[History of the Jews in Russia and Poland. Volume II by S.M. Dubnow]@TWC D-Link bookHistory of the Jews in Russia and Poland. Volume II CHAPTER XIV 55/59
Rumor had it that the one was killed in the synagogue and the other on the road to the town.
The Russian authorities regarded the crime as the collective work of the local Jewish community, or rather of several neighboring Jewish communities, "which had perpetrated this wicked deed by the verdict of their own tribunal." About eighty Kahal elders and other prominent Jews of Ushitza and adjacent towns, including two rabbis, were put on trial.

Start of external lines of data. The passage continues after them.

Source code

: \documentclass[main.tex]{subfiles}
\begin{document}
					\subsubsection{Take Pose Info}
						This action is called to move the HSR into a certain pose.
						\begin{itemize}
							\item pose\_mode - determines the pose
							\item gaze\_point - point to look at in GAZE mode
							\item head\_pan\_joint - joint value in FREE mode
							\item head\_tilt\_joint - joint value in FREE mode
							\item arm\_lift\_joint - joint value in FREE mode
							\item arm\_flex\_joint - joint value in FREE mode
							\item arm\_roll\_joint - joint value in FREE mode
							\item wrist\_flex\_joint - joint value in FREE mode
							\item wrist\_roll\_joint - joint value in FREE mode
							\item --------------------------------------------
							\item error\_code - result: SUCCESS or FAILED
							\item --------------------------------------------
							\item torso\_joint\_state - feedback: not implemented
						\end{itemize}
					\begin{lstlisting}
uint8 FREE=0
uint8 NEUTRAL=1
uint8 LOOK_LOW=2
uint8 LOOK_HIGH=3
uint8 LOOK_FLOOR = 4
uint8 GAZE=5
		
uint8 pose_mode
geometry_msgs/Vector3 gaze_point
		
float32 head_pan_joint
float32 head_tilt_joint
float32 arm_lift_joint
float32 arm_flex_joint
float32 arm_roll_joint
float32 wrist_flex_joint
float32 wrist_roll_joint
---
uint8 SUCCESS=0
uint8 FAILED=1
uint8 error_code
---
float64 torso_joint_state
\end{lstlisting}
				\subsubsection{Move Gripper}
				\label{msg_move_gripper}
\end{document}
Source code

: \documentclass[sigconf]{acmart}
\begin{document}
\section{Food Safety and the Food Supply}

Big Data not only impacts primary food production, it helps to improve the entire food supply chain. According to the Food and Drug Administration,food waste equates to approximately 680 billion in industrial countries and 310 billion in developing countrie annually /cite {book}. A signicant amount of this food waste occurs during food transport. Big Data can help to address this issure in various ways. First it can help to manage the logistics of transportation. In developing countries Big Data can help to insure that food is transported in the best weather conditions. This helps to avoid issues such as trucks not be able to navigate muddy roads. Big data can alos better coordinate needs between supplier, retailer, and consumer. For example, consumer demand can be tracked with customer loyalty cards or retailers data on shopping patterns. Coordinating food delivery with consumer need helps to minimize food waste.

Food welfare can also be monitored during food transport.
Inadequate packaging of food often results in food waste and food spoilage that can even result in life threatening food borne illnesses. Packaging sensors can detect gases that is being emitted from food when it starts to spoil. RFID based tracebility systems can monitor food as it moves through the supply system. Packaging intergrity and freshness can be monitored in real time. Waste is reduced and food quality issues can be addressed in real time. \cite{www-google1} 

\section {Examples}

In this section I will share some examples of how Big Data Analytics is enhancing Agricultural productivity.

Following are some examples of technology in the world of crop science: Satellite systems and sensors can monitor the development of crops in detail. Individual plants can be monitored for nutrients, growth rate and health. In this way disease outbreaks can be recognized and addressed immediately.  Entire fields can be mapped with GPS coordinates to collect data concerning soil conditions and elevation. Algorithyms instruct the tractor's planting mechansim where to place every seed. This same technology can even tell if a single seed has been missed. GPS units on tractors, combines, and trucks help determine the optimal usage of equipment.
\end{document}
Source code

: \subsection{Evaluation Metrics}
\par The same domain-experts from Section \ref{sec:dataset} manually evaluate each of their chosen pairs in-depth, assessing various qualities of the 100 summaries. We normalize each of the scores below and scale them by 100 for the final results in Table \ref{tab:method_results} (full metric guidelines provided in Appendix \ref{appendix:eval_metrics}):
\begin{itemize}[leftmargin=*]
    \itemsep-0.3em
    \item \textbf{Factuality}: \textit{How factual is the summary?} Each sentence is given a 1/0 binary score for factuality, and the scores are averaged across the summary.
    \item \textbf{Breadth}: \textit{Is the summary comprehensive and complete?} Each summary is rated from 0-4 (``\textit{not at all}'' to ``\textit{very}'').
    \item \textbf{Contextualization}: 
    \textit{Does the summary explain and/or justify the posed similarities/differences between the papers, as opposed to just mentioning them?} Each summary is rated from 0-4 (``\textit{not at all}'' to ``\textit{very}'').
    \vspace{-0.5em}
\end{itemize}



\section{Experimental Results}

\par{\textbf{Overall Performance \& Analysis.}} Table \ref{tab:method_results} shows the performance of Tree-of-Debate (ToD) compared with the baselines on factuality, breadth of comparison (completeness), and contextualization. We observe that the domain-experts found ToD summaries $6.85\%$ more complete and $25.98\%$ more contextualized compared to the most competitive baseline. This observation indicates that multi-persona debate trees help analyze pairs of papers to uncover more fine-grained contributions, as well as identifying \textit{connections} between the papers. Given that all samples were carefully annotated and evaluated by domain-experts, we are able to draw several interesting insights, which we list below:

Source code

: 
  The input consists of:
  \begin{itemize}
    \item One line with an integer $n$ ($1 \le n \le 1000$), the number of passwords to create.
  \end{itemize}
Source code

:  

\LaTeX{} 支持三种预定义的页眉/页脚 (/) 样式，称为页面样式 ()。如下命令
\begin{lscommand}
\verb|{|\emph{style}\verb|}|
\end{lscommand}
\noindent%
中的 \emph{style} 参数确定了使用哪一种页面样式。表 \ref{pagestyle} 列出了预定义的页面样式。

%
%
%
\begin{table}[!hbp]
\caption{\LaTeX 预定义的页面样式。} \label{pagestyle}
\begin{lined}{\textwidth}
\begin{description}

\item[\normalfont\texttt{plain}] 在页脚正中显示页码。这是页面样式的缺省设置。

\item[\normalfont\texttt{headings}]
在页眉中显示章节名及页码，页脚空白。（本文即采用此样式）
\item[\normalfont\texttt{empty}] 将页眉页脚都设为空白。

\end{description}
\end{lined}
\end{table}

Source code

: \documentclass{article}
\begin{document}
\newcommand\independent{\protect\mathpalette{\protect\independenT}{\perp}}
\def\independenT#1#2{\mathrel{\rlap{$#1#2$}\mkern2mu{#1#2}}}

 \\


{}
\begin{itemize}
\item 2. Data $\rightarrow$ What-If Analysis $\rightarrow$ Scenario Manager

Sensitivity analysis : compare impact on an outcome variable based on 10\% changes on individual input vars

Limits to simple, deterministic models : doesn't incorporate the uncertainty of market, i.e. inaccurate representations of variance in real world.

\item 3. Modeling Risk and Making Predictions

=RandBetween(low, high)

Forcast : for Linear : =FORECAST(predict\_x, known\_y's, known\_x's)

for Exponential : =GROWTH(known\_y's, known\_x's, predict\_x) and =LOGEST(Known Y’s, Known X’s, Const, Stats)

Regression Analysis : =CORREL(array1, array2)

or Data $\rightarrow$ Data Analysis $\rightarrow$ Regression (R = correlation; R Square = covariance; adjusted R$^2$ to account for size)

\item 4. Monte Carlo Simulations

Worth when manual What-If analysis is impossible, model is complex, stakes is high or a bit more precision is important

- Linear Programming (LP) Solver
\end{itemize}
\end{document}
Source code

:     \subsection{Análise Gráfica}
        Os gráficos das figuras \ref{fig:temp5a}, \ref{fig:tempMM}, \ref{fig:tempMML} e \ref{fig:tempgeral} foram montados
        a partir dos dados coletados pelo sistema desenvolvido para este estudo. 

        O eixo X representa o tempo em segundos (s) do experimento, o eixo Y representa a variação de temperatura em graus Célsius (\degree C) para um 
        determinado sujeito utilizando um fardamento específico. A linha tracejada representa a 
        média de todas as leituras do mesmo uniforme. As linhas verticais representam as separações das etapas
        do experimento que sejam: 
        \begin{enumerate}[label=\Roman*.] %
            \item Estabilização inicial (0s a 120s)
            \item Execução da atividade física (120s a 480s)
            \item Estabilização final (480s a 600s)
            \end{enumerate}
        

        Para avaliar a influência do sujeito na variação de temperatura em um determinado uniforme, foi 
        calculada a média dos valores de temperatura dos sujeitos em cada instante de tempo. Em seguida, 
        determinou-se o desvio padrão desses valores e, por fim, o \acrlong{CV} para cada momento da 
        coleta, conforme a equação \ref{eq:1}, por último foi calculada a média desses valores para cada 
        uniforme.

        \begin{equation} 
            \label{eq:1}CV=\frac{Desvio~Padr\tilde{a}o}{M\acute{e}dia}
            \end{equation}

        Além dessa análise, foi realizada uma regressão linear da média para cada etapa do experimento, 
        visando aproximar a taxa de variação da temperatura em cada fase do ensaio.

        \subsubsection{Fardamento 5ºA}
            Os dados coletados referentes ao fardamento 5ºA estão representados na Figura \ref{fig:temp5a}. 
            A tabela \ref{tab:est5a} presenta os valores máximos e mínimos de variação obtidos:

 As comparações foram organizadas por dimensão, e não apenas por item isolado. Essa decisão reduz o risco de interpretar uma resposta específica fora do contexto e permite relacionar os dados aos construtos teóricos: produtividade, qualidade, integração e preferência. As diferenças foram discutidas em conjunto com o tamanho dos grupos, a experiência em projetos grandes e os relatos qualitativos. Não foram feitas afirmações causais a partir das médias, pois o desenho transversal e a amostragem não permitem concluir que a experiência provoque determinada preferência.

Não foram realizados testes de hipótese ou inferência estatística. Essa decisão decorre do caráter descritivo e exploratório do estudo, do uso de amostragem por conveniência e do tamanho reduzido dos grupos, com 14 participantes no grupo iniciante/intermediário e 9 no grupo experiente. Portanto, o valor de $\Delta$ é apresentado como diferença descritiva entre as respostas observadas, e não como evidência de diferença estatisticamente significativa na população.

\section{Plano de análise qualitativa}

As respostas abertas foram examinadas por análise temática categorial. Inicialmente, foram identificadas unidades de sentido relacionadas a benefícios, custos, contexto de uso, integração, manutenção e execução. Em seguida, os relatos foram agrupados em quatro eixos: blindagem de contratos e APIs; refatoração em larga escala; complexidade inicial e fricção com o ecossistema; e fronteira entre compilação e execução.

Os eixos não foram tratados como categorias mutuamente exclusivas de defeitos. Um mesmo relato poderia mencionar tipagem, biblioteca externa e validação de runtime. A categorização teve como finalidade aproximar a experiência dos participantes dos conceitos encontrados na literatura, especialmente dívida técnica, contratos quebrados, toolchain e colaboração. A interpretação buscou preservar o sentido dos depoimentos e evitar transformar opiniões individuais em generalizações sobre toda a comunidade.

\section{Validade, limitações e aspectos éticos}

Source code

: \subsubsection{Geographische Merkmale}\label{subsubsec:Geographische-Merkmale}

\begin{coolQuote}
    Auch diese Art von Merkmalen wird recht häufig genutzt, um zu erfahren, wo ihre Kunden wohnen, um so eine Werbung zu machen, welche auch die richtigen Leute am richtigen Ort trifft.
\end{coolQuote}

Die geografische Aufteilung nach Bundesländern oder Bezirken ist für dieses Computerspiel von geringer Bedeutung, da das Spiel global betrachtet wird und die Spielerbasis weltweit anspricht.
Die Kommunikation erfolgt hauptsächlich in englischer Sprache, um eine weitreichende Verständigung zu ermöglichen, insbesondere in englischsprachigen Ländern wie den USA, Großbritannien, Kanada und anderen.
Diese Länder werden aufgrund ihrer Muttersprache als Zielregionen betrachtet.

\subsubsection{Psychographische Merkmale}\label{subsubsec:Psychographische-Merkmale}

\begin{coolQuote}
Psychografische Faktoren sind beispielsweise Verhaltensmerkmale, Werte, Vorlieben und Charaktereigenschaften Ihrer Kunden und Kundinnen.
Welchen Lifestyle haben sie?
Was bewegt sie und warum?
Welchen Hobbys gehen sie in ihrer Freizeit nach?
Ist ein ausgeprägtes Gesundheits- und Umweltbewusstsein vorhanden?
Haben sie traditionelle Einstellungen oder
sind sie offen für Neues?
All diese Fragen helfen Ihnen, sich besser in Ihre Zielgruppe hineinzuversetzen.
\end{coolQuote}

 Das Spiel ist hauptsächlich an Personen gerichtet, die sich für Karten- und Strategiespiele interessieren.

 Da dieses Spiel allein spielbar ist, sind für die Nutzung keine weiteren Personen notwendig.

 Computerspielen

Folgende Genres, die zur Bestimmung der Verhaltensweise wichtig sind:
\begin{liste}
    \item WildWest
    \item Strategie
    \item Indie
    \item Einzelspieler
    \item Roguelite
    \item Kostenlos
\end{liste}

The case was submitted to a court-martial which resolved "to subject the guilty to an exemplary punishment." Twenty Jews were sentenced to hard labor and to penal military service, with a preliminary "punishment by _Spiessruten_ through five hundred men." [1] A like number were sentenced to be deported to Siberia; the rest were either acquitted or had fled from justice.
Many of those who ran the gauntlet died under the strokes, and are remembered by the Jewish people in Russia as martyrs. [Footnote 1: Both the word and the penalty were introduced by Peter the Great from Germany.
The culprit was made to run between two lines of soldiers who whipped his bare shoulders with rods.